Frôler la mort : tombeaux ouverts sur le parcours de la peinture du 19e au 21e siècle

par Oli Sorenson

Depuis l’aube de la révolution industrielle, on a tenté à maintes reprises d’en finir avec la peinture, à commencer par Hippolyte Delaroche qui aurait déclaré, en posant pour la première fois les yeux sur un daguerréotype : « la peinture est morte à dater de ce jour », en 1839. Aujourd’hui encore le débat fait rage : la photographie, avec son efficacité insurpassable à documenter les événements, a-t-elle bel et bien tué la peinture ? Pourtant, étant donné l’attrait qu’elle continue d’exercer auprès du public, la peinture occupe certainement un territoire plus vaste que celui revendiqué par la photographie. En outre, elle demeure la forme d’art la plus populaire sur le marché mondial : neuf des dix artistes les plus vendus aux enchères sont des peintres.

L’objet de l’idée

par Marie-Eve Beaupré

L’auteure aborde l’idée de la peinture en tant que construction historique dont le processus de constitution fait écho à la méthode élaborée par Eric Cameron pour réaliser les Thick Paintings. L’histoire n’est pas un récit statique, mais plutôt un matériau avec lequel travailler. Les connaissances qui ont alimenté la définition de la peinture se sont agglutinées sur l’objet de l’idée et, progressivement, ont altéré les pourtours de sa définition.

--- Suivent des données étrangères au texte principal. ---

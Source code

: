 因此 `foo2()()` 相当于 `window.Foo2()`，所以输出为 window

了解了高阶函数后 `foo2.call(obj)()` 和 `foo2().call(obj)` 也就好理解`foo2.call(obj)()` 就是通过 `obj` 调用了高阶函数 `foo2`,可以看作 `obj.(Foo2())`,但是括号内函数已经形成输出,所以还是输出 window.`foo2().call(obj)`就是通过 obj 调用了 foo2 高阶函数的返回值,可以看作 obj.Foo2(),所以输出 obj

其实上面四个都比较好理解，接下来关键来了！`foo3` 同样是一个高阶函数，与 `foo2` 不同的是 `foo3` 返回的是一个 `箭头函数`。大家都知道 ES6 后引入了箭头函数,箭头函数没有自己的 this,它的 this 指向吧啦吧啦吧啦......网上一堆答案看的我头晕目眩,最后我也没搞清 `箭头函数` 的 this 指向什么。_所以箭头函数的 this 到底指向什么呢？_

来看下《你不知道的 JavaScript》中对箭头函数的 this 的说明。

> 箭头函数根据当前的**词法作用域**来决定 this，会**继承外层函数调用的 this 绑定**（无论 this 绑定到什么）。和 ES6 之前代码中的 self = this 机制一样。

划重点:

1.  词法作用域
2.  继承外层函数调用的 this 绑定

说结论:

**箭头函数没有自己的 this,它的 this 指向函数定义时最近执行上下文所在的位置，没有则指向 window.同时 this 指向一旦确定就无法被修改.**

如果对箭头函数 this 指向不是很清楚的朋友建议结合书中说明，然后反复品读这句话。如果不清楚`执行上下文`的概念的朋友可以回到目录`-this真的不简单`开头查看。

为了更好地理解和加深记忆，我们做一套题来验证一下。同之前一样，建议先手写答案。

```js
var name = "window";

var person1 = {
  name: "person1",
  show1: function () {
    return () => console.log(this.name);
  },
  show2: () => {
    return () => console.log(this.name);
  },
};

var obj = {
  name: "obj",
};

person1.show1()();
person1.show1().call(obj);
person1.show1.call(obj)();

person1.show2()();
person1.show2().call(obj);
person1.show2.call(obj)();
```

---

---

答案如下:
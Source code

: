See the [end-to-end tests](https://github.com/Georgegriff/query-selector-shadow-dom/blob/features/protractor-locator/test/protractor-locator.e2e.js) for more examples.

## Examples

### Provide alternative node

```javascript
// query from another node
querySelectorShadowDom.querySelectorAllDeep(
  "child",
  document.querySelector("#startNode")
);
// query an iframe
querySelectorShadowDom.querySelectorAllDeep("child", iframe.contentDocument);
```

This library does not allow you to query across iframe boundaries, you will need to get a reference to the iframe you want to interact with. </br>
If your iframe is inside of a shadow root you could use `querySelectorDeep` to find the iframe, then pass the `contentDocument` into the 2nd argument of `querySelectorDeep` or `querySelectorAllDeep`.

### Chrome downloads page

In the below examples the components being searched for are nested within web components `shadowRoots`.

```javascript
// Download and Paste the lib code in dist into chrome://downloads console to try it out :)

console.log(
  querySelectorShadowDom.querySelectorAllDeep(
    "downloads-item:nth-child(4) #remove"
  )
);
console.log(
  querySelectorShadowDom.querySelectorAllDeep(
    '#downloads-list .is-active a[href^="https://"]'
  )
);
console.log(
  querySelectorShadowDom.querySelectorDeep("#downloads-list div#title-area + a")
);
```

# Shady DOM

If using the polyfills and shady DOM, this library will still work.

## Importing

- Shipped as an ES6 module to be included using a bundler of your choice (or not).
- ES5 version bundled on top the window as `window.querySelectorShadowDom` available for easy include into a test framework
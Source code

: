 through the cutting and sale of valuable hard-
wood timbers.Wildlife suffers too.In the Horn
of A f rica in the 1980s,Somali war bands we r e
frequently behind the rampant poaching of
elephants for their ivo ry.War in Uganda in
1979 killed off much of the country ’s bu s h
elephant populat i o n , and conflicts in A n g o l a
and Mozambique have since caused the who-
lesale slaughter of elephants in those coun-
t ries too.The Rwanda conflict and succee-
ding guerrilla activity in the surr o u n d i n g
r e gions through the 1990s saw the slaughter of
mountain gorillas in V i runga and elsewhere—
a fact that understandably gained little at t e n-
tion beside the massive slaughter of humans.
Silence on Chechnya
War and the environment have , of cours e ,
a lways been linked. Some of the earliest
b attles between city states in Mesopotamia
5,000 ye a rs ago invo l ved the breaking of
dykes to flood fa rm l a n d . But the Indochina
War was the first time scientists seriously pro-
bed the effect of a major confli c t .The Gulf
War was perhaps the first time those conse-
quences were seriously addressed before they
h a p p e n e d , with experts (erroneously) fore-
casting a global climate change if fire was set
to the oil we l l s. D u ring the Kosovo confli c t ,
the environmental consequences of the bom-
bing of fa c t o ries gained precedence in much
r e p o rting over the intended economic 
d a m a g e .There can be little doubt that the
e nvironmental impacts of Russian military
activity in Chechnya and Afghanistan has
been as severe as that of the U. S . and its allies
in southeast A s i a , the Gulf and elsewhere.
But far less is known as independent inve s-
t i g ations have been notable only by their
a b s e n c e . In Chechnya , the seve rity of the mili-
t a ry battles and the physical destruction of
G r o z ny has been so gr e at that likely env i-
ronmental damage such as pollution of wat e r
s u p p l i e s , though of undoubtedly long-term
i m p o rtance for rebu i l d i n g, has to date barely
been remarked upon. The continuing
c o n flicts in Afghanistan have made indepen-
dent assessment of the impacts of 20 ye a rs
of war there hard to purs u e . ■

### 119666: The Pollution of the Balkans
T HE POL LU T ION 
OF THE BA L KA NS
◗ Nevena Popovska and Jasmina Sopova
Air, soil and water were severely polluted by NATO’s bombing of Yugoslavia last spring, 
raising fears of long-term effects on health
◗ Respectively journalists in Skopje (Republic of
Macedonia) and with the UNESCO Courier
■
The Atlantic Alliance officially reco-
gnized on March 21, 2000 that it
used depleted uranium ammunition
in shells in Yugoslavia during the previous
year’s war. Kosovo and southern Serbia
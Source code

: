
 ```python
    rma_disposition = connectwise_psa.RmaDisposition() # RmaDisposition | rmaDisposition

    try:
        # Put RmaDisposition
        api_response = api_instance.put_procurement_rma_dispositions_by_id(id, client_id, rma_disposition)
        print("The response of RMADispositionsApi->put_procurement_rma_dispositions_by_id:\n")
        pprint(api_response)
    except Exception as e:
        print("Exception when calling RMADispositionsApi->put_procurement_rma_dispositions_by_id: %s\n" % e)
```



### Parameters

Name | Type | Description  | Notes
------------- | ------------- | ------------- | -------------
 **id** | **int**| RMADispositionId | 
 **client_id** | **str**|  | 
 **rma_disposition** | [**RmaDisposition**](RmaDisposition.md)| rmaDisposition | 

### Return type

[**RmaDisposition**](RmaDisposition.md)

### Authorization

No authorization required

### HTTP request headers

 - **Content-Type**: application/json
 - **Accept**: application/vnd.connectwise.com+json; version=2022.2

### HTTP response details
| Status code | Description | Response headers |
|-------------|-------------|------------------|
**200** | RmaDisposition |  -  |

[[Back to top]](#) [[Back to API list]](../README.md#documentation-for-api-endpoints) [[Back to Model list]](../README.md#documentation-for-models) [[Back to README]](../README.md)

Guy Pellerin. Peindre loin (et construire)

par Serge Murphy

L’œuvre de Guy Pellerin montre de la peinture. Elle trouve son expression dans les plis de la conscience, jouant de la mémoire et de la mélancolie. Le sujet, en apparence absent, en est le moteur. Conceptuelle, elle met de l’avant son caractère physique. Et la couleur en est l’acteur principal. La peinture de Guy Pellerin, peinture sérielle s’il en est, se construit à même le réel, un réel qu’on aurait dépouillé de ses attributs expressionnistes et fantasmatiques pour n’en garder qu’une image où la couleur joue un rôle synthétique. L’artiste peint la distance entre lui et le monde qu’il habite. À nous de nous y mesurer.

Stéphane La Rue. La couleur comme illusion de la peinture

par Laurier Lacroix

L’art de Stéphane La Rue réside en partie dans la place qu’il accorde au spectateur en lui permettant de partager son processus de création. Il met en évidence les choix et les décisions qu’il prend lors des différentes étapes de réalisation de ses œuvres. Son approche tient compte non seulement de la forme du matériau initial, mais également de sa couleur, qui demeure toujours visible. C’est par une autre intervention colorée sur la surface, qui souligne sa qualité de relief plat, que l’œuvre accède au statut de peinture, à l’illusion de la peinture.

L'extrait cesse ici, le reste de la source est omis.